## PROBLEM REQUIREMENTS:
Go through the records and report each line holding the string "ISBN".

## EXTRACTED DATA:
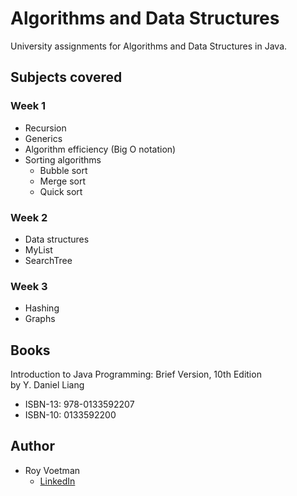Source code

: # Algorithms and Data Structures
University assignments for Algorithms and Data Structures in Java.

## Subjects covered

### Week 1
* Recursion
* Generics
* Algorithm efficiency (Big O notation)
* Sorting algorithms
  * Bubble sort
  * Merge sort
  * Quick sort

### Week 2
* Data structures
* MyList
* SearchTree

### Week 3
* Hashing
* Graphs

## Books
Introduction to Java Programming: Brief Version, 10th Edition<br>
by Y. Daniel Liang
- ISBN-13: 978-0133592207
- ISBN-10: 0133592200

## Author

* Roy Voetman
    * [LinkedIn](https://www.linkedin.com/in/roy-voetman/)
--
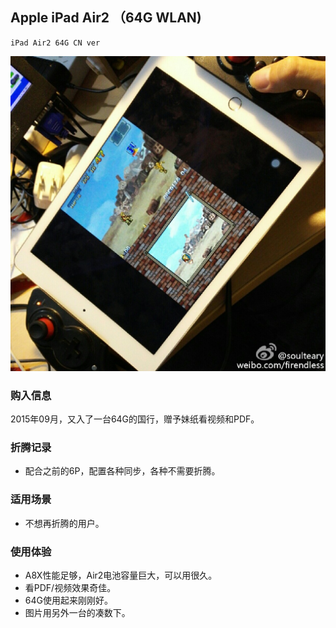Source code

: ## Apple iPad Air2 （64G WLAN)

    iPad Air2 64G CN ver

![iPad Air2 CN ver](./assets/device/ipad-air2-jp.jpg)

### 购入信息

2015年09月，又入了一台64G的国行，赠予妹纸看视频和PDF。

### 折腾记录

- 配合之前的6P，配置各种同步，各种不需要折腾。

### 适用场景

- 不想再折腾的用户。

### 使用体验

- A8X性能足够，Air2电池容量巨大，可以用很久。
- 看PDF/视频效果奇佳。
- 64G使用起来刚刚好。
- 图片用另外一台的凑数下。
---
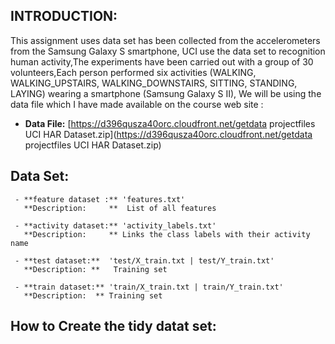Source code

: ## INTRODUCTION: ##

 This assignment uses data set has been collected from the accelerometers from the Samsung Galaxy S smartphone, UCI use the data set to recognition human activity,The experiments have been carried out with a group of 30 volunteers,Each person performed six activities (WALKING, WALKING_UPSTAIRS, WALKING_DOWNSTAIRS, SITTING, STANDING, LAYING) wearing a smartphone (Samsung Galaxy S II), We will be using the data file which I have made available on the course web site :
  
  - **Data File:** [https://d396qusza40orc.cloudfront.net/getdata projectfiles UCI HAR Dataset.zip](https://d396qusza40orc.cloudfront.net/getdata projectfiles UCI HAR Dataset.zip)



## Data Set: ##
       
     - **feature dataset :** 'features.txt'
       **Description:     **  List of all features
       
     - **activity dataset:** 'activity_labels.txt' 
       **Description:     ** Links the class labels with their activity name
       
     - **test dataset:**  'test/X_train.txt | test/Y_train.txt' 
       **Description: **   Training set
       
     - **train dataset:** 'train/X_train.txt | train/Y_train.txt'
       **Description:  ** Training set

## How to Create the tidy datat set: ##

## FINISHED EXERCISE:
- ISBN-13: 978-0133592207
- ISBN-10: 0133592200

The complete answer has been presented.